外面的にどういうきっかけで書いたかとか演奏記録については該当ページを作っているが、原作についての「読み方」については、共演者と語り合ってきたにすぎない。
ちょうど知り合いのたなか秀郎氏のブログにこの作品(もちろん賢治の原作)についての一文がでた のでそれに対するトラックバックとして、この原作についての自分の見解を以下に書いてみようと思います。
書くという行為は思考を呼び覚まし、実は自分の中で新たな発見がありました。
それ故、「演奏会専門ブログ」と銘打ったこのページに新たに「作曲ノート」としてカテゴリーを一つ増やしました。
結局は昨年作曲した“セロ弾きのゴーシュ”や“注文の多い料理店”についての見解も比較対象として言及することになりますから、記事のタイトルはふさわしくないかも知れません。
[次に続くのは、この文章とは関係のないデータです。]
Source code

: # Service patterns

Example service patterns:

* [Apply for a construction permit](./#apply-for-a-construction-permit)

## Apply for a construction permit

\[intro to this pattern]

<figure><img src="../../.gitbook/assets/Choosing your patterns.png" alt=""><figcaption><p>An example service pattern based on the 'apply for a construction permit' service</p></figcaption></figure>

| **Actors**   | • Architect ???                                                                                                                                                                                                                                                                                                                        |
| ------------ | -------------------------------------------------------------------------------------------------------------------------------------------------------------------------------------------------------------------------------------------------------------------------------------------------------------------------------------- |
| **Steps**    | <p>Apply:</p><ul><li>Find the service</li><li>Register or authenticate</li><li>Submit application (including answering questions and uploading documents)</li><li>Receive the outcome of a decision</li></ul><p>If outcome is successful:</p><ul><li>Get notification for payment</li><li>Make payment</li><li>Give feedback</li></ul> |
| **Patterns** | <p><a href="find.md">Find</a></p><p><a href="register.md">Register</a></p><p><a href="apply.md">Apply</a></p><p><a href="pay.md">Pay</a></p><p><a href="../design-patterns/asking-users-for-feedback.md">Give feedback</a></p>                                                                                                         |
この記事については元記事があって触発されて書いたことゆえに、これから書いてあることを読む前に、たなか氏のブログを読んで頂いた方が良いと思われます。
もちろん、それより前に“どんぐりと山猫”、及び“セロ弾きのゴーシュ”や“注文の多い料理店”の原作を読まれることは条件ですがm(_ _)m
最近は著作権も切れているのでネットで検索すると全文参照することができます。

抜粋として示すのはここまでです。